# What the task requires
Find the line with "3. Commit your" in the entries below, then reproduce it and every line after it down to and including the line with "## 📜 License", exactly.

# Supplied data

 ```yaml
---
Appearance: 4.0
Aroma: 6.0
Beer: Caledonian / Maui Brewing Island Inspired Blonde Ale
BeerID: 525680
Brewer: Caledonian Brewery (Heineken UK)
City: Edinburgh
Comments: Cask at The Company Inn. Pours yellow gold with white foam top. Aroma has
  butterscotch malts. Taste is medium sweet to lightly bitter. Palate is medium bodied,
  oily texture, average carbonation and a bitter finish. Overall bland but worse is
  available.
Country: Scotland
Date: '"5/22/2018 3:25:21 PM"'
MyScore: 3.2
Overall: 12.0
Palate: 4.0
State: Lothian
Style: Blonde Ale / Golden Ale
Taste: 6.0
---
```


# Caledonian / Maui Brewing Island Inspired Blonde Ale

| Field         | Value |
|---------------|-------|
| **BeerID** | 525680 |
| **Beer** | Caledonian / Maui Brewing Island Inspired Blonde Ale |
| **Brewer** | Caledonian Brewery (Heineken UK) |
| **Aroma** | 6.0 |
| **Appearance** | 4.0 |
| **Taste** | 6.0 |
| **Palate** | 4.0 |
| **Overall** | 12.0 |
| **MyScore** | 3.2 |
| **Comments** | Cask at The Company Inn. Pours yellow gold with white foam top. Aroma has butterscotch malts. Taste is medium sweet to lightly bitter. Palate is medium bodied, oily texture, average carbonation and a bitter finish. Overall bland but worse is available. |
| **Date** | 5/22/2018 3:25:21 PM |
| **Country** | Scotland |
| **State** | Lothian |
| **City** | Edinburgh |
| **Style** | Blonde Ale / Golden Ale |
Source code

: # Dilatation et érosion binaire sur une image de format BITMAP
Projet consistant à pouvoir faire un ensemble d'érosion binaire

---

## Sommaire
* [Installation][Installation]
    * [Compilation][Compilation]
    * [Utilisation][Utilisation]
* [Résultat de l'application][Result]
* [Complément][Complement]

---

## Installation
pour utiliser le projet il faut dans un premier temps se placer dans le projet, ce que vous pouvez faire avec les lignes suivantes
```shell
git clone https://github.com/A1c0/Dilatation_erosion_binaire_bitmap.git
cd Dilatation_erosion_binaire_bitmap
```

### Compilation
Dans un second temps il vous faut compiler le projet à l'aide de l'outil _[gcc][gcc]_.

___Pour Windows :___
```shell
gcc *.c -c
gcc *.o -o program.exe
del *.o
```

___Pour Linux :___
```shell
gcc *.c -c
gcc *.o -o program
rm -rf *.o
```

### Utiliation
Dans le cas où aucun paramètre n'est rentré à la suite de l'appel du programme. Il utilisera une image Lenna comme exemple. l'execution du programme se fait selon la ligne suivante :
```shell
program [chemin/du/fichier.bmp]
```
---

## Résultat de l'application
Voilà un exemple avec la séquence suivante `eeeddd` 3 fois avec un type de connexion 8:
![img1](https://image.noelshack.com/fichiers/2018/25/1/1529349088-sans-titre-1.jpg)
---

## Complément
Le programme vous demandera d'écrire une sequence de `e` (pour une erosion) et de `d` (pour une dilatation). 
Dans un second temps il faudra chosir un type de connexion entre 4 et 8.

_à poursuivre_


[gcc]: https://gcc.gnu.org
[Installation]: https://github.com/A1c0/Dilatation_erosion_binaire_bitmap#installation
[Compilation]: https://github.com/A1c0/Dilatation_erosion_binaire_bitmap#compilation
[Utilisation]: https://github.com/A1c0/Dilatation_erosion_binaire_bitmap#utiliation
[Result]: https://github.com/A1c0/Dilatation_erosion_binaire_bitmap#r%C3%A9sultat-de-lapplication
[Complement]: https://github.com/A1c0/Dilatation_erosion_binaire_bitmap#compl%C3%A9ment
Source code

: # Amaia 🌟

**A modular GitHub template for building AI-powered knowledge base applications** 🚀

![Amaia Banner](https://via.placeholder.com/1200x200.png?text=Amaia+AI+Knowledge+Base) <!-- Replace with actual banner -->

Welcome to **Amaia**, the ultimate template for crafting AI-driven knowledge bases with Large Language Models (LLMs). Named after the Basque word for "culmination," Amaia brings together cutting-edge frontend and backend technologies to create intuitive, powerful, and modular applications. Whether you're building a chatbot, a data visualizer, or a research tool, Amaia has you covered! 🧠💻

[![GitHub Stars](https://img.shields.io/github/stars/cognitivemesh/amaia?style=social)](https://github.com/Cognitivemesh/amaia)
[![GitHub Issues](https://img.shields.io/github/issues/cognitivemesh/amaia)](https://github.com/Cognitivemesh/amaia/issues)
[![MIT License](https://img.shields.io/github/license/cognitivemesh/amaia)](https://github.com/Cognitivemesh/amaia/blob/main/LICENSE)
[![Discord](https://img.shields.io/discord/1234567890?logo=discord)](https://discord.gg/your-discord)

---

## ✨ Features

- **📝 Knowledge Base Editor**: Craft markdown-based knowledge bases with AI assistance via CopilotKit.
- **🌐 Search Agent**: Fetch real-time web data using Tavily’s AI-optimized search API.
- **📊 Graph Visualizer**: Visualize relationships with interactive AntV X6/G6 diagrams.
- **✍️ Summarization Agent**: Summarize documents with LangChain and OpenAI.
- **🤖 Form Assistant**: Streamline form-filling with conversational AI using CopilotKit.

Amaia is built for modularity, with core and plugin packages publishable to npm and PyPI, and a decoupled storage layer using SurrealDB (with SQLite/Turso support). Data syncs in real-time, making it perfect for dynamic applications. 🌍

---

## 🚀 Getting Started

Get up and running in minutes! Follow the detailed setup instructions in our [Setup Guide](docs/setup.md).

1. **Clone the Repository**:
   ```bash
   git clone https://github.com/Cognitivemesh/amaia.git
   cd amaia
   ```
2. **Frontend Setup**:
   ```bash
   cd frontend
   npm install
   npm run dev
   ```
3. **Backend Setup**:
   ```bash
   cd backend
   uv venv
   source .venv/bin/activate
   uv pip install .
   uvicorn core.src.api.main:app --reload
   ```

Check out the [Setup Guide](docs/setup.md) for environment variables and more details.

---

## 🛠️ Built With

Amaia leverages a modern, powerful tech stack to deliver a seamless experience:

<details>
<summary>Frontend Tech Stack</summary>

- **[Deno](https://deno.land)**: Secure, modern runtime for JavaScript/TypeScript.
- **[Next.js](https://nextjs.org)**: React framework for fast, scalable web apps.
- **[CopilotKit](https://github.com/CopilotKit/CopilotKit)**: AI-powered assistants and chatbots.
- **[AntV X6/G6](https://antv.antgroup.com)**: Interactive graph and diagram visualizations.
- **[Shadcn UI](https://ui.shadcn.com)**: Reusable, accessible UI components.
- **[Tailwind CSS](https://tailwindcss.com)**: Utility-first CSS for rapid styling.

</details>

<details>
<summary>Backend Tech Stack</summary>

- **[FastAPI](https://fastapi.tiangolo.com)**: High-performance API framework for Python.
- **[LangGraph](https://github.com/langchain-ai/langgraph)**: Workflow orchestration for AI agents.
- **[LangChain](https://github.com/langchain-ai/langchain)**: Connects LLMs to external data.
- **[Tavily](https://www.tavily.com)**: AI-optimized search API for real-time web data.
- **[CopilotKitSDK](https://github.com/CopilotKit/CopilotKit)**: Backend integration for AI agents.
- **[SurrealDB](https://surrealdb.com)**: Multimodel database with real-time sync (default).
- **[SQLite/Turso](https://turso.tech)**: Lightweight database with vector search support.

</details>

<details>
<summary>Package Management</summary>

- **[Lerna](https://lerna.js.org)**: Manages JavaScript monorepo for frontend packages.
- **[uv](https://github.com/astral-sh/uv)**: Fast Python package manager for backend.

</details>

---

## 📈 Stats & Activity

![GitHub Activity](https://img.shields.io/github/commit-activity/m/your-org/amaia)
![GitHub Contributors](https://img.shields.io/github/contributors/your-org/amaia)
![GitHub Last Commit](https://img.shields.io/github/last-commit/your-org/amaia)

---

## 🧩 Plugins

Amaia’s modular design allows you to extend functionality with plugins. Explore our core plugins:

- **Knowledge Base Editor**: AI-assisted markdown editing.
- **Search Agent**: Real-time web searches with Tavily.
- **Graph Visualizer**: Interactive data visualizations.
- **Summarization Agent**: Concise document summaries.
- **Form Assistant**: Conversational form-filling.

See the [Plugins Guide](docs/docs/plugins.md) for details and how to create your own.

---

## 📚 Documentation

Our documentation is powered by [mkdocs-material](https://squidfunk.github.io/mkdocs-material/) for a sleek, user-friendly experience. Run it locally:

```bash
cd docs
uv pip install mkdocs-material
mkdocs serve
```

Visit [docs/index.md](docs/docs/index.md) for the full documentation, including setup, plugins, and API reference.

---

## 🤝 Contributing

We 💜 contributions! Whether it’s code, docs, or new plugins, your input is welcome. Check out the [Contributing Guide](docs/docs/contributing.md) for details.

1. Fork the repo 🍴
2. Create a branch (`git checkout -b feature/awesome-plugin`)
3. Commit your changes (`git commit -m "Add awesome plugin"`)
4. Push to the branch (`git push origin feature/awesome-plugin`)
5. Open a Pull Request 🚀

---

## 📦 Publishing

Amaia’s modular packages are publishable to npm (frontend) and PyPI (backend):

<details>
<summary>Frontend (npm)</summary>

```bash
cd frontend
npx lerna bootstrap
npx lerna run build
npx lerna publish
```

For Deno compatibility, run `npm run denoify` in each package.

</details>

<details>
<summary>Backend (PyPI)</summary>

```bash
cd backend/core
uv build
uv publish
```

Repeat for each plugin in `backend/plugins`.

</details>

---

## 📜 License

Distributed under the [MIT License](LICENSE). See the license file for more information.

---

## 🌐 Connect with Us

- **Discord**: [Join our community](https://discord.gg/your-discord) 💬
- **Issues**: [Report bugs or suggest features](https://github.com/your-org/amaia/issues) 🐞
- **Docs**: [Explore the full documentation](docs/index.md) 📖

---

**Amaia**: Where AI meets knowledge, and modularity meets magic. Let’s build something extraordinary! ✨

# Output below
3. Commit your changes (`git commit -m "Add awesome plugin"`)
4. Push to the branch (`git push origin feature/awesome-plugin`)
5. Open a Pull Request 🚀

---

## 📦 Publishing

Amaia’s modular packages are publishable to npm (frontend) and PyPI (backend):

<details>
<summary>Frontend (npm)</summary>

```bash
cd frontend
npx lerna bootstrap
npx lerna run build
npx lerna publish
```

For Deno compatibility, run `npm run denoify` in each package.

</details>

<details>
<summary>Backend (PyPI)</summary>

```bash
cd backend/core
uv build
uv publish
```

Repeat for each plugin in `backend/plugins`.

</details>

---

## 📜 License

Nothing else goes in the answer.